● ACTIVITY: Take each line from the entries that holds "begin" and copy it out.

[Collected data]
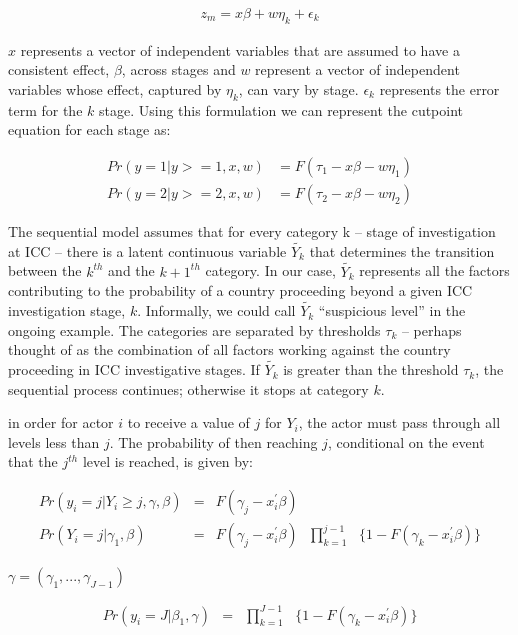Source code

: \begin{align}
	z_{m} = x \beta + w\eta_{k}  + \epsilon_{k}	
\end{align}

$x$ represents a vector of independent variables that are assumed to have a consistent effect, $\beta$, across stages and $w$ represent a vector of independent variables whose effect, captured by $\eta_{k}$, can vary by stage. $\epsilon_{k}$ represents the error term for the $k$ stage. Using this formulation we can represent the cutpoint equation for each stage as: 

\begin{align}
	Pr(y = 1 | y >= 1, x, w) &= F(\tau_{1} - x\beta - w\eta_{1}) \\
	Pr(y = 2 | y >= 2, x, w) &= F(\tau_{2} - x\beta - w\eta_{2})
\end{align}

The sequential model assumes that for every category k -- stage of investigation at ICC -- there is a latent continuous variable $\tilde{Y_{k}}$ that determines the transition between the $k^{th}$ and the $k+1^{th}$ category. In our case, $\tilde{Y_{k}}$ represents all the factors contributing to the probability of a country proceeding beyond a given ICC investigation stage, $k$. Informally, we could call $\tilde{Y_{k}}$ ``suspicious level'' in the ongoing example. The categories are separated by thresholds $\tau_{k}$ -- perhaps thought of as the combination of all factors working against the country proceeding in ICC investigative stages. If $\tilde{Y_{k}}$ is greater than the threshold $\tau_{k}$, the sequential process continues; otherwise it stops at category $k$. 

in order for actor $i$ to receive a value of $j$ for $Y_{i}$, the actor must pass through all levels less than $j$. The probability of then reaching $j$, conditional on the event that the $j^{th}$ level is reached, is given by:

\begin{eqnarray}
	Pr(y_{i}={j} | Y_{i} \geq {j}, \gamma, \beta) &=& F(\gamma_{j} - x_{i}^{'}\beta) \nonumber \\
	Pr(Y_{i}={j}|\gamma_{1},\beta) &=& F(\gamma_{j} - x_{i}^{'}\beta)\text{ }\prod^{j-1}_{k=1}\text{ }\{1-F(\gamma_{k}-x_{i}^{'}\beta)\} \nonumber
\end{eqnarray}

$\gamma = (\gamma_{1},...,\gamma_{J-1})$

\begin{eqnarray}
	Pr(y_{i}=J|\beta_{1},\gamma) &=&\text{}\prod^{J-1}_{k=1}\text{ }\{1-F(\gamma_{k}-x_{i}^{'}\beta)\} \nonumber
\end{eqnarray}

==

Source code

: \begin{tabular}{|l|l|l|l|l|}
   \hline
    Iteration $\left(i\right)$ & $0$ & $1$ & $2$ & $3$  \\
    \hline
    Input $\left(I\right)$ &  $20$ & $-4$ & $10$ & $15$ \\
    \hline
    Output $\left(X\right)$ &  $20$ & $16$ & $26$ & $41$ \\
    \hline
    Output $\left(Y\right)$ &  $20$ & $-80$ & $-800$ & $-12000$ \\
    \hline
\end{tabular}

● RESULT:
: \begin{align}
\begin{align}
\begin{eqnarray}
\begin{eqnarray}
: \begin{tabular}{|l|l|l|l|l|}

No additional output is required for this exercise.